━━ Provided records
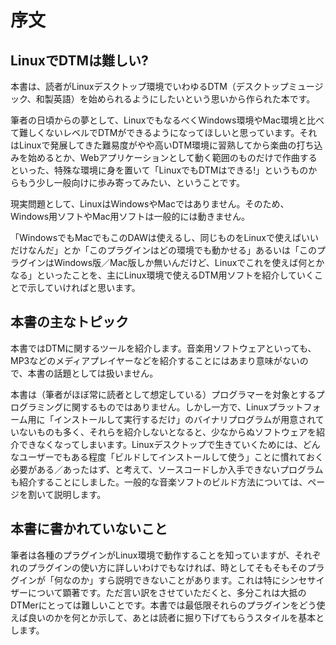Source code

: 

# 序文

## LinuxでDTMは難しい?

本書は、読者がLinuxデスクトップ環境でいわゆるDTM（デスクトップミュージック、和製英語）を始められるようにしたいという思いから作られた本です。

筆者の日頃からの夢として、LinuxでもなるべくWindows環境やMac環境と比べて難しくないレベルでDTMができるようになってほしいと思っています。それはLinuxで発展してきた難易度がやや高いDTM環境に習熟してから楽曲の打ち込みを始めるとか、Webアプリケーションとして動く範囲のものだけで作曲するといった、特殊な環境に身を置いて「LinuxでもDTMはできる!」というものからもう少し一般向けに歩み寄ってみたい、ということです。

現実問題として、LinuxはWindowsやMacではありません。そのため、Windows用ソフトやMac用ソフトは一般的には動きません。

「WindowsでもMacでもこのDAWは使えるし、同じものをLinuxで使えばいいだけなんだ」とか「このプラグインはどの環境でも動かせる」あるいは「このプラグインはWindows版／Mac版しか無いんだけど、Linuxでこれを使えば何とかなる」といったことを、主にLinux環境で使えるDTM用ソフトを紹介していくことで示していければと思います。

## 本書の主なトピック

本書ではDTMに関するツールを紹介します。音楽用ソフトウェアといっても、MP3などのメディアプレイヤーなどを紹介することにはあまり意味がないので、本書の話題としては扱いません。

本書は（筆者がほぼ常に読者として想定している）プログラマーを対象とするプログラミングに関するものではありません。しかし一方で、Linuxプラットフォーム用に「インストールして実行するだけ」のバイナリプログラムが用意されていないものも多く、それらを紹介しないとなると、少なからぬソフトウェアを紹介できなくなってしまいます。Linuxデスクトップで生きていくためには、どんなユーザーでもある程度「ビルドしてインストールして使う」ことに慣れておく必要がある／あったはず、と考えて、ソースコードしか入手できないプログラムも紹介することにしました。一般的な音楽ソフトのビルド方法については、ページを割いて説明します。

## 本書に書かれていないこと

筆者は各種のプラグインがLinux環境で動作することを知っていますが、それぞれのプラグインの使い方に詳しいわけでもなければ、時としてそもそもそのプラグインが「何なのか」すら説明できないことがあります。これは特にシンセサイザーについて顕著です。ただ言い訳をさせていただくと、多分これは大抵のDTMerにとっては難しいことです。本書では最低限それらのプラグインをどう使えば良いのかを何とか示して、あとは読者に掘り下げてもらうスタイルを基本とします。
━━━━
Transcribe the records above exactly, excluding every picture.

Source code

: 

# 序文

## LinuxでDTMは難しい?

本書は、読者がLinuxデスクトップ環境でいわゆるDTM（デスクトップミュージック、和製英語）を始められるようにしたいという思いから作られた本です。

筆者の日頃からの夢として、LinuxでもなるべくWindows環境やMac環境と比べて難しくないレベルでDTMができるようになってほしいと思っています。それはLinuxで発展してきた難易度がやや高いDTM環境に習熟してから楽曲の打ち込みを始めるとか、Webアプリケーションとして動く範囲のものだけで作曲するといった、特殊な環境に身を置いて「LinuxでもDTMはできる!」というものからもう少し一般向けに歩み寄ってみたい、ということです。

現実問題として、LinuxはWindowsやMacではありません。そのため、Windows用ソフトやMac用ソフトは一般的には動きません。

「WindowsでもMacでもこのDAWは使えるし、同じものをLinuxで使えばいいだけなんだ」とか「このプラグインはどの環境でも動かせる」あるいは「このプラグインはWindows版／Mac版しか無いんだけど、Linuxでこれを使えば何とかなる」といったことを、主にLinux環境で使えるDTM用ソフトを紹介していくことで示していければと思います。

## 本書の主なトピック

本書ではDTMに関するツールを紹介します。音楽用ソフトウェアといっても、MP3などのメディアプレイヤーなどを紹介することにはあまり意味がないので、本書の話題としては扱いません。

本書は（筆者がほぼ常に読者として想定している）プログラマーを対象とするプログラミングに関するものではありません。しかし一方で、Linuxプラットフォーム用に「インストールして実行するだけ」のバイナリプログラムが用意されていないものも多く、それらを紹介しないとなると、少なからぬソフトウェアを紹介できなくなってしまいます。Linuxデスクトップで生きていくためには、どんなユーザーでもある程度「ビルドしてインストールして使う」ことに慣れておく必要がある／あったはず、と考えて、ソースコードしか入手できないプログラムも紹介することにしました。一般的な音楽ソフトのビルド方法については、ページを割いて説明します。

## 本書に書かれていないこと

筆者は各種のプラグインがLinux環境で動作することを知っていますが、それぞれのプラグインの使い方に詳しいわけでもなければ、時としてそもそもそのプラグインが「何なのか」すら説明できないことがあります。これは特にシンセサイザーについて顕著です。ただ言い訳をさせていただくと、多分これは大抵のDTMerにとっては難しいことです。本書では最低限それらのプラグインをどう使えば良いのかを何とか示して、あとは読者に掘り下げてもらうスタイルを基本とします。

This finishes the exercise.